**TASK DETAILS**
Retype, word for word, the lines from the first line of the entries through the line that holds "### 2. Cargue su documento"; leave out the pictures.

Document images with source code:
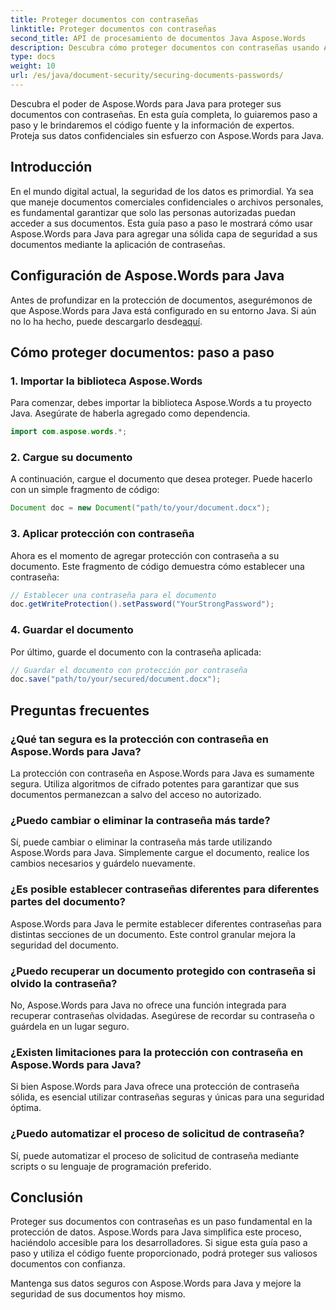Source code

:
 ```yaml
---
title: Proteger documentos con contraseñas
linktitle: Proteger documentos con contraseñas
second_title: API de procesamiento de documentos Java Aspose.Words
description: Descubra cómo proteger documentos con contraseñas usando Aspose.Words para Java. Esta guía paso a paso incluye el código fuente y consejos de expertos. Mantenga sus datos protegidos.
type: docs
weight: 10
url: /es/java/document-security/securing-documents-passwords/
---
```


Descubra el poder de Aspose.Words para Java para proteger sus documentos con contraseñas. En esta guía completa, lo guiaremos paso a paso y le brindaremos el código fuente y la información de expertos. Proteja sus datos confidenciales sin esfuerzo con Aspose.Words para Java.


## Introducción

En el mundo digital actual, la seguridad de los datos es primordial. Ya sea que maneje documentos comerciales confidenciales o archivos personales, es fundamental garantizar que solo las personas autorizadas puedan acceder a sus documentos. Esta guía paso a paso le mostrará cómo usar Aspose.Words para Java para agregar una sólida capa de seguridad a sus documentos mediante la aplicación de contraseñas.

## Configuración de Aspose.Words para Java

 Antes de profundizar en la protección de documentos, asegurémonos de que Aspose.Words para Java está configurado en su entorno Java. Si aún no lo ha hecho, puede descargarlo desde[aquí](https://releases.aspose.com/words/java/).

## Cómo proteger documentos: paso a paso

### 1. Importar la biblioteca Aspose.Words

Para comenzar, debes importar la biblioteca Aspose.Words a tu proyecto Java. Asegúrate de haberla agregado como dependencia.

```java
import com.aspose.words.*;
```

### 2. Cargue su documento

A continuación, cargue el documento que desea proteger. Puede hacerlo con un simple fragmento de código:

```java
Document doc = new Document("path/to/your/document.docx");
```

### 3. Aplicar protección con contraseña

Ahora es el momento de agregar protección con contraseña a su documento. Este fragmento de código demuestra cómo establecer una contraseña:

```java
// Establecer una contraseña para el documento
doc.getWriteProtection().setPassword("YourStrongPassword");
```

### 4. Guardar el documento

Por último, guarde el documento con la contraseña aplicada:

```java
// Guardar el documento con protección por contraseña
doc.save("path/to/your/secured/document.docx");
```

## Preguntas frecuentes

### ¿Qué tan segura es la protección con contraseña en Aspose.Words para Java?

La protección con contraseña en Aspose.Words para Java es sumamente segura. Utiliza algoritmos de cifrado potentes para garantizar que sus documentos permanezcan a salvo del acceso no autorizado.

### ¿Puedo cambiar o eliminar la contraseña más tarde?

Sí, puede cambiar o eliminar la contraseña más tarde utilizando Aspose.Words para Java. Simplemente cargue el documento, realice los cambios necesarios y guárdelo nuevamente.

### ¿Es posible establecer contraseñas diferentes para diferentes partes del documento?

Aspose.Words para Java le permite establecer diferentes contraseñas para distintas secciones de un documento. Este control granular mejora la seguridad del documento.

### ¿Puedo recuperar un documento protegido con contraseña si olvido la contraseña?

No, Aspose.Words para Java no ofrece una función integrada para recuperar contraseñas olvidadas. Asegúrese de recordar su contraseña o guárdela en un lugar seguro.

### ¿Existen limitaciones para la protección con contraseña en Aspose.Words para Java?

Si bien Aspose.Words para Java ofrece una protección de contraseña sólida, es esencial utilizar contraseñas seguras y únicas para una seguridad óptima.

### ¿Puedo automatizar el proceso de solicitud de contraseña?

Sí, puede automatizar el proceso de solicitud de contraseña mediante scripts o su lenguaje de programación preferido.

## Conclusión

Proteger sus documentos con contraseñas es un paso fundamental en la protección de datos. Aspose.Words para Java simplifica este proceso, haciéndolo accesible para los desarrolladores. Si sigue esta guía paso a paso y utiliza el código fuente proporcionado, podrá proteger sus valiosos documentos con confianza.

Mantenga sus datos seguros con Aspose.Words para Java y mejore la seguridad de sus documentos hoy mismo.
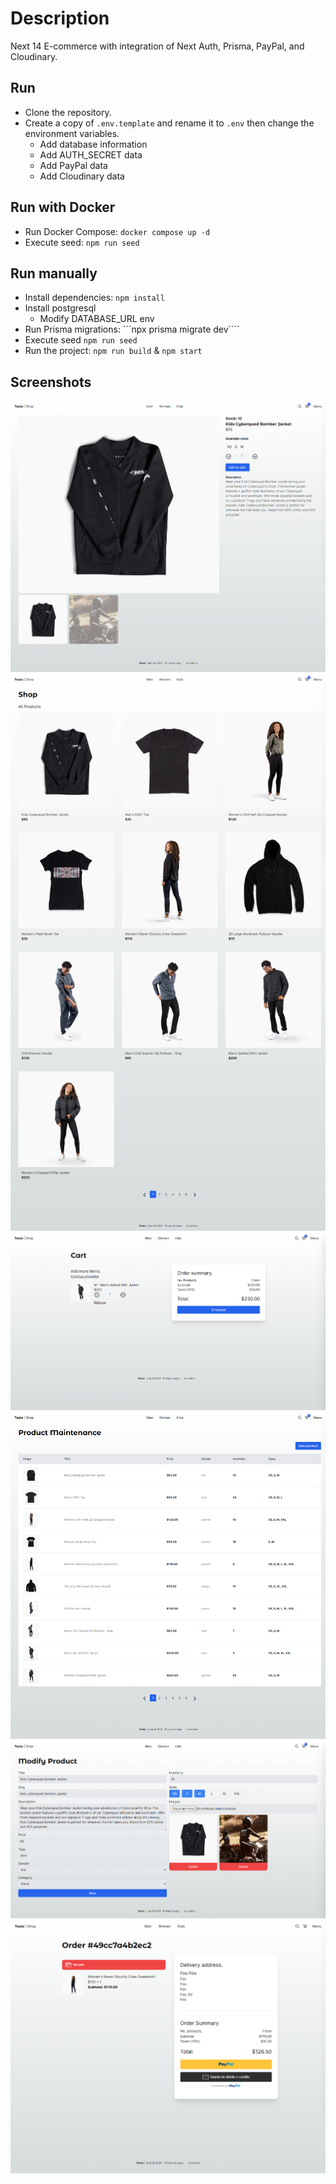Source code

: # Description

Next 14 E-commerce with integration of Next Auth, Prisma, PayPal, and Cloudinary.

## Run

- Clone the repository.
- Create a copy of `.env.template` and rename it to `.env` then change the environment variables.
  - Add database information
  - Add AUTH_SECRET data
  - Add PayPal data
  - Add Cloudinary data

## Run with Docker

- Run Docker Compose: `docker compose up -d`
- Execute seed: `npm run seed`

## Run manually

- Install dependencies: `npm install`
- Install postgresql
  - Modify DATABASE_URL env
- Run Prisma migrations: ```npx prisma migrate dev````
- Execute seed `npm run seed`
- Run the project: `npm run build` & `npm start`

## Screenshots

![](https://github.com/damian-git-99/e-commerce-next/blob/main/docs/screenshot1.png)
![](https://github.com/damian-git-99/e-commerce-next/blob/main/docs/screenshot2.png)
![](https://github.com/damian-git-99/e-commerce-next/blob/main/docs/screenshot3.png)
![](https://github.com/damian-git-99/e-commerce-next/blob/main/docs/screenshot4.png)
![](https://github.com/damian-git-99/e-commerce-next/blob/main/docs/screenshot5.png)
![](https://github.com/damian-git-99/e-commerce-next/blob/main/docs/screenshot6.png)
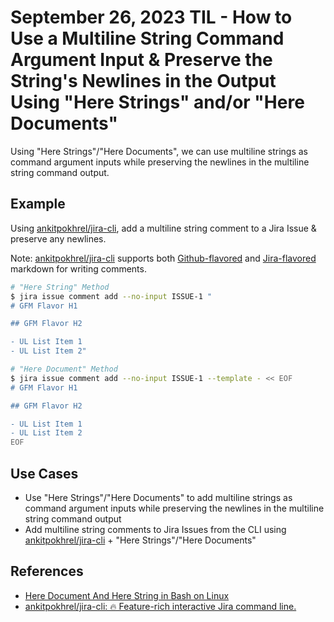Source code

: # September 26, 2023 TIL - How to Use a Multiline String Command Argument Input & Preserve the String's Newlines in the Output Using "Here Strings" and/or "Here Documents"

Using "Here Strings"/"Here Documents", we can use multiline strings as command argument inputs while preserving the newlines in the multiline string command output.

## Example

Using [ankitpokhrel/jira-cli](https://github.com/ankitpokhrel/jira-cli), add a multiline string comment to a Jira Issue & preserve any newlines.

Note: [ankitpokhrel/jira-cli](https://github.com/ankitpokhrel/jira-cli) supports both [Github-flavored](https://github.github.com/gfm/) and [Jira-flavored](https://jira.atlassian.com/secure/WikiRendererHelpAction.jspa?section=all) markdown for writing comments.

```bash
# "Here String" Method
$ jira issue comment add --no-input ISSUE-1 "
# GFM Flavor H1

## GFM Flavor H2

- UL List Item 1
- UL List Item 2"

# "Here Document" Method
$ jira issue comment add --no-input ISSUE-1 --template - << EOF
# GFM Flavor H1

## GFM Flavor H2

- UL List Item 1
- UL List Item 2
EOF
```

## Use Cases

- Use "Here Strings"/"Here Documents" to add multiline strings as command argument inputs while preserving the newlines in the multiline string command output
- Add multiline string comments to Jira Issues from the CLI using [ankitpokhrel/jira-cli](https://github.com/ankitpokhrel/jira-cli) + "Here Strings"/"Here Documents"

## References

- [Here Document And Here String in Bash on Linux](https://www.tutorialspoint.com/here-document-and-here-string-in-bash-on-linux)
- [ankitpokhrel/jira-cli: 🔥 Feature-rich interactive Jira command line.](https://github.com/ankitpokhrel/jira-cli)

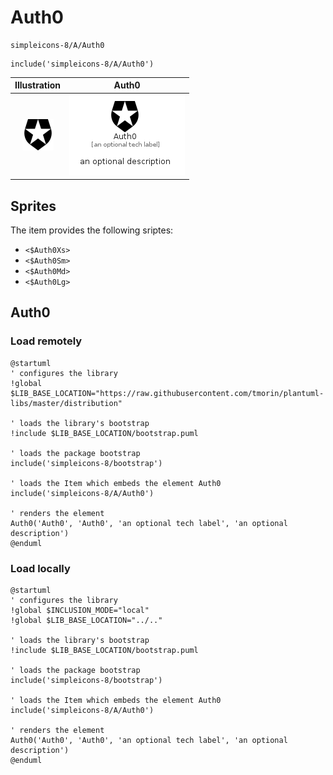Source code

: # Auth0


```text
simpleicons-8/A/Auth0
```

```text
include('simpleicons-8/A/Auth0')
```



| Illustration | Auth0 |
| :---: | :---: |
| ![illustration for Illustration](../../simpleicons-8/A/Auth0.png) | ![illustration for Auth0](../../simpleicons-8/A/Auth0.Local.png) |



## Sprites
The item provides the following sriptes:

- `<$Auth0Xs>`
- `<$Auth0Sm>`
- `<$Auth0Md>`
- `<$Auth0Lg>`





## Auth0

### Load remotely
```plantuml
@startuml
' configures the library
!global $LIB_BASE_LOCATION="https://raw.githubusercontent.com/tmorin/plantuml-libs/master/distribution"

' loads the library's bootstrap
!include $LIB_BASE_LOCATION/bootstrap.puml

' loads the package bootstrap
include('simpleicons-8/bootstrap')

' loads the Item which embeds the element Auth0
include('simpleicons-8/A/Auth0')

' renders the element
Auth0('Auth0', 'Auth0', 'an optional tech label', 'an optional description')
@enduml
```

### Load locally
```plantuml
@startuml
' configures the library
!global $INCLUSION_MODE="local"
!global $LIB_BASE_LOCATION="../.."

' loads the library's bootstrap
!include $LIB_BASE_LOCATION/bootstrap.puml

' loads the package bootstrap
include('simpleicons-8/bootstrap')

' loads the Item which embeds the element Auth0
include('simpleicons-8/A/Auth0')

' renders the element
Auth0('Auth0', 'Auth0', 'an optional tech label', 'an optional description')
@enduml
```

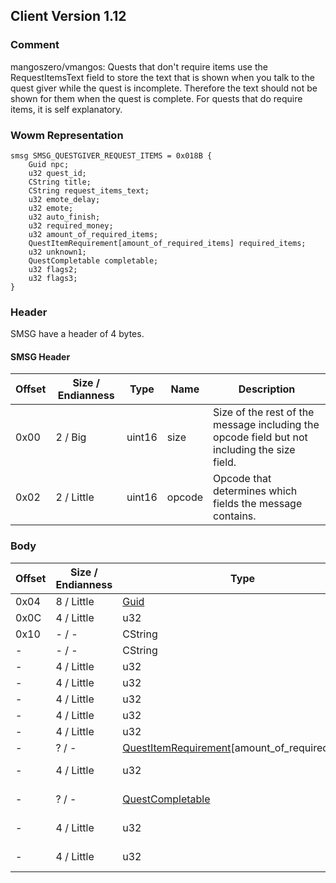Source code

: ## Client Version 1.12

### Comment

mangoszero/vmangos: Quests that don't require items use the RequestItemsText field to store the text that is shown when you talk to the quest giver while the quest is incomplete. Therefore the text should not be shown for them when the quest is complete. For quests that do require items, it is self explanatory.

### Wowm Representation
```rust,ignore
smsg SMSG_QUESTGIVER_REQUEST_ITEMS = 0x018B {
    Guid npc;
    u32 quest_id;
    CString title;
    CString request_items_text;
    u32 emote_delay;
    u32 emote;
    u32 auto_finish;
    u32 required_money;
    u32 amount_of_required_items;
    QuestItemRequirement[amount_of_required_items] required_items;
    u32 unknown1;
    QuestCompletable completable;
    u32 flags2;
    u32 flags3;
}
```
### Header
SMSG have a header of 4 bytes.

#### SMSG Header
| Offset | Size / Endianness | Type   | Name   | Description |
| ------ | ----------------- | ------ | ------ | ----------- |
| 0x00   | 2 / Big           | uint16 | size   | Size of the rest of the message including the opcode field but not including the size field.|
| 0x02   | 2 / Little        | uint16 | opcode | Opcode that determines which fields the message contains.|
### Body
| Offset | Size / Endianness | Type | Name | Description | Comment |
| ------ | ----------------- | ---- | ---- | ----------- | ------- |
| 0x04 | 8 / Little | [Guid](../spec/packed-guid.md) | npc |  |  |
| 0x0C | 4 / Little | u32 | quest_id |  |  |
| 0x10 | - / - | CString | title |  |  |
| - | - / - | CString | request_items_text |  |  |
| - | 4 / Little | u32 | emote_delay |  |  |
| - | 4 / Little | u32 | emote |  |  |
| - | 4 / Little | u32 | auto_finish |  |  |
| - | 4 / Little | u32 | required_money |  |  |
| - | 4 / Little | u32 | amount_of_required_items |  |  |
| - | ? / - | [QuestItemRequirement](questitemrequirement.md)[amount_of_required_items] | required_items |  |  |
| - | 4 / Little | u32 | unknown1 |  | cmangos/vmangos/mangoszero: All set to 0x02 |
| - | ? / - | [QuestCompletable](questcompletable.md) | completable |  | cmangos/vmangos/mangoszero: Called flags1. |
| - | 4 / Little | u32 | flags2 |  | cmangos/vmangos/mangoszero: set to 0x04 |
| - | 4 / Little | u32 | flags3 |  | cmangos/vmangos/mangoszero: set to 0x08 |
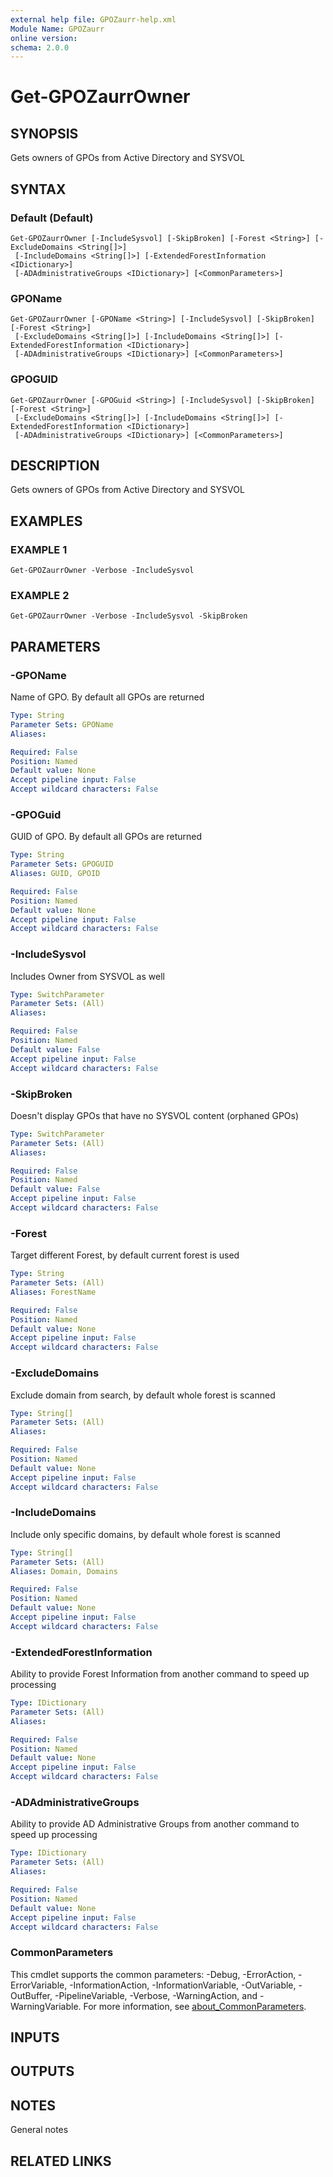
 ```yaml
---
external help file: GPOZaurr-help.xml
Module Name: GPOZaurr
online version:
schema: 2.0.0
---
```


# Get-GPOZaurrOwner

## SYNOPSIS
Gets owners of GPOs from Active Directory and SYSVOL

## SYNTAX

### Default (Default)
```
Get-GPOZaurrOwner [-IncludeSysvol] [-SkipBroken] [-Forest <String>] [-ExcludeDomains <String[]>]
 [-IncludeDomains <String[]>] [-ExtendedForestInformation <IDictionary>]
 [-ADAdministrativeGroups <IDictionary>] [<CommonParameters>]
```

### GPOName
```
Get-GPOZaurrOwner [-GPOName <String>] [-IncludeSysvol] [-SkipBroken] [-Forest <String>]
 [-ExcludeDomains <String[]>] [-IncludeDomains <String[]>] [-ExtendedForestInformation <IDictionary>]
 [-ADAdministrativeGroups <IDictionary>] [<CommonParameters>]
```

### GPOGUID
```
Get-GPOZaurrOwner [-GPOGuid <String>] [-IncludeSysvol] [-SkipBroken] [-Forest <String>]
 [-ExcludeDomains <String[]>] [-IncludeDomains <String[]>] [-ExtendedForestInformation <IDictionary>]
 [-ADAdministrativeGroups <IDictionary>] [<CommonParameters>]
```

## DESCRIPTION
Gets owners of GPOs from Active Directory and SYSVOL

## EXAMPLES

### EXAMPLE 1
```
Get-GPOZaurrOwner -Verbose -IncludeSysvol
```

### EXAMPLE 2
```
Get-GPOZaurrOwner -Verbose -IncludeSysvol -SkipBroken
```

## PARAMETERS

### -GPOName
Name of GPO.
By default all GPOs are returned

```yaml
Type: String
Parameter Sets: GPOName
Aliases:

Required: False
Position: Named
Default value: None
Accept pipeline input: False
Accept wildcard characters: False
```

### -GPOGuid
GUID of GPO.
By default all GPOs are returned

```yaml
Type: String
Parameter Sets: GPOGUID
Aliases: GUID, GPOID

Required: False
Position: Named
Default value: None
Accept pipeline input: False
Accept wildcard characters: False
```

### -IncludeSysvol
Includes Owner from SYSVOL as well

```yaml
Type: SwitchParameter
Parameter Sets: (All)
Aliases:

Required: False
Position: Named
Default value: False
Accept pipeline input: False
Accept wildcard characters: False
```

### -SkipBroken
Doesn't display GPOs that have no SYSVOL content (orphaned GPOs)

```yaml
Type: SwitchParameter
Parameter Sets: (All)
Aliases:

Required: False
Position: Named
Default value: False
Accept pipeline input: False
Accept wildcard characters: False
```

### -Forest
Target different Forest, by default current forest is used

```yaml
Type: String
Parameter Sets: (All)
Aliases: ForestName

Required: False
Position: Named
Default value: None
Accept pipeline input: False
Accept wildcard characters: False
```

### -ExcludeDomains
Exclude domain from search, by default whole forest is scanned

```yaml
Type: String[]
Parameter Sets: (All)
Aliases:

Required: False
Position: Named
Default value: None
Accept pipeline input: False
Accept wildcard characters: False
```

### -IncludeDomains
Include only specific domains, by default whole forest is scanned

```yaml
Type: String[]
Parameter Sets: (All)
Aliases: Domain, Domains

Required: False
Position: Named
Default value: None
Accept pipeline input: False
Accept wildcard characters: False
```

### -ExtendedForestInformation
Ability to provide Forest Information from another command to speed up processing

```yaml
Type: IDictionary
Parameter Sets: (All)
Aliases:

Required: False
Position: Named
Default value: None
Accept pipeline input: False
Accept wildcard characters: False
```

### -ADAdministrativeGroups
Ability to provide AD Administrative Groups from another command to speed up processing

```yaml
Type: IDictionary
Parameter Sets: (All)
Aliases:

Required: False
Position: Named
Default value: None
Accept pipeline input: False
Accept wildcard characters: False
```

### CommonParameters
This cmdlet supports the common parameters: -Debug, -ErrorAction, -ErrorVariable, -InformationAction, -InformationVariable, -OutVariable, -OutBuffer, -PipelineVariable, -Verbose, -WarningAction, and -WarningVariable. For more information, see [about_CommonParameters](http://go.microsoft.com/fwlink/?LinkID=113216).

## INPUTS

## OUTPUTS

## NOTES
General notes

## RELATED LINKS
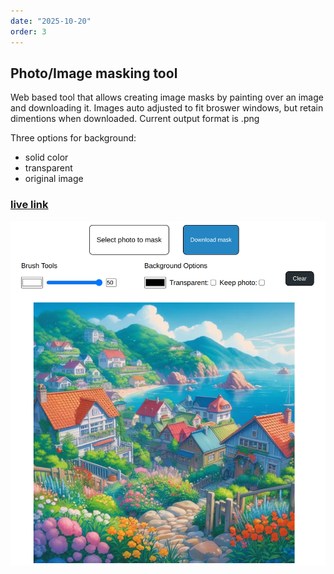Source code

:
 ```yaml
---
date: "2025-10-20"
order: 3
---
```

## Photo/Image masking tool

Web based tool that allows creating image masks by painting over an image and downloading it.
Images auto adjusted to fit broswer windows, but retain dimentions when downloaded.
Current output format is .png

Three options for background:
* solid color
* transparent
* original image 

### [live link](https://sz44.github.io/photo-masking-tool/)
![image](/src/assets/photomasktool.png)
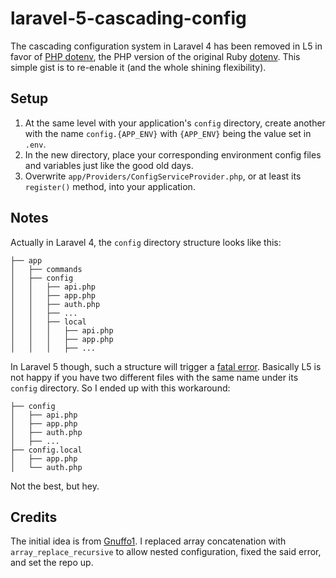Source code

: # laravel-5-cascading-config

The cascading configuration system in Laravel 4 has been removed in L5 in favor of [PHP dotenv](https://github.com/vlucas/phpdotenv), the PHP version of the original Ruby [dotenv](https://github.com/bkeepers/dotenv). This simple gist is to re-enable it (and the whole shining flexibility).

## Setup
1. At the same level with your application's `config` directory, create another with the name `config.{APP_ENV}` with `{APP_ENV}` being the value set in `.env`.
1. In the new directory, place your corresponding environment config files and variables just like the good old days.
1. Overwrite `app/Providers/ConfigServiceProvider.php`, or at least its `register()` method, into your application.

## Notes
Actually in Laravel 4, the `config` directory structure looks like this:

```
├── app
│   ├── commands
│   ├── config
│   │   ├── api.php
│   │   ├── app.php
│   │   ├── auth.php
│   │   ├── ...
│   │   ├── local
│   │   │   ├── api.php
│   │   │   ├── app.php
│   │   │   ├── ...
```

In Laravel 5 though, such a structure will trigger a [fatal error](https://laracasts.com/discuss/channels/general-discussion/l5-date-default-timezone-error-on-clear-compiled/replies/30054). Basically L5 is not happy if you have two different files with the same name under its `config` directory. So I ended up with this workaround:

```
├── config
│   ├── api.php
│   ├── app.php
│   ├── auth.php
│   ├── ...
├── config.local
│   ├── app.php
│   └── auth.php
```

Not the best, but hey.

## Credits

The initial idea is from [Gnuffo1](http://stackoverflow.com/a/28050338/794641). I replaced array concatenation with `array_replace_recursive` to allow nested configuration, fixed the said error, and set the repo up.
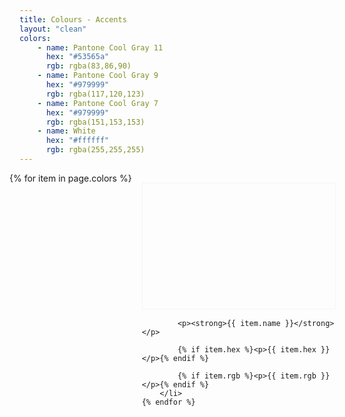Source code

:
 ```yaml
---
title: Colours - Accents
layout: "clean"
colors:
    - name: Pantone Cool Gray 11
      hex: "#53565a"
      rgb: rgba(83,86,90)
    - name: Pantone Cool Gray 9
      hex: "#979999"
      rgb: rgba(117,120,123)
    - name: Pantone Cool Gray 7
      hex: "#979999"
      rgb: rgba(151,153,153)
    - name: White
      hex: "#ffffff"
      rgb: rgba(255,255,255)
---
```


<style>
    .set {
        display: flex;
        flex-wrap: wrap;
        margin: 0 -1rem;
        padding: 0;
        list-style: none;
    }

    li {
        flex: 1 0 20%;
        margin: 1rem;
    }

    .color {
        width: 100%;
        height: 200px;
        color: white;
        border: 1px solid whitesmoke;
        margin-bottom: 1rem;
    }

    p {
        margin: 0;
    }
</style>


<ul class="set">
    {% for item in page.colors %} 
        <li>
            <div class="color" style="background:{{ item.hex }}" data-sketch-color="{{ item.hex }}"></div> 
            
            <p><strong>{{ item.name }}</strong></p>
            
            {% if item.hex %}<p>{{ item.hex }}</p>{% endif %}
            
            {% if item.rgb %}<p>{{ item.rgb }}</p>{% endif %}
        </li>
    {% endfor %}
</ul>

**EXERCISE RESULT**
Source code

:
 ```yaml
---
title: Proteger documentos con contraseñas
linktitle: Proteger documentos con contraseñas
second_title: API de procesamiento de documentos Java Aspose.Words
description: Descubra cómo proteger documentos con contraseñas usando Aspose.Words para Java. Esta guía paso a paso incluye el código fuente y consejos de expertos. Mantenga sus datos protegidos.
type: docs
weight: 10
url: /es/java/document-security/securing-documents-passwords/
---
```


Descubra el poder de Aspose.Words para Java para proteger sus documentos con contraseñas. En esta guía completa, lo guiaremos paso a paso y le brindaremos el código fuente y la información de expertos. Proteja sus datos confidenciales sin esfuerzo con Aspose.Words para Java.


## Introducción

En el mundo digital actual, la seguridad de los datos es primordial. Ya sea que maneje documentos comerciales confidenciales o archivos personales, es fundamental garantizar que solo las personas autorizadas puedan acceder a sus documentos. Esta guía paso a paso le mostrará cómo usar Aspose.Words para Java para agregar una sólida capa de seguridad a sus documentos mediante la aplicación de contraseñas.

## Configuración de Aspose.Words para Java

 Antes de profundizar en la protección de documentos, asegurémonos de que Aspose.Words para Java está configurado en su entorno Java. Si aún no lo ha hecho, puede descargarlo desde[aquí](https://releases.aspose.com/words/java/).

## Cómo proteger documentos: paso a paso

### 1. Importar la biblioteca Aspose.Words

Para comenzar, debes importar la biblioteca Aspose.Words a tu proyecto Java. Asegúrate de haberla agregado como dependencia.

```java
import com.aspose.words.*;
```

### 2. Cargue su documento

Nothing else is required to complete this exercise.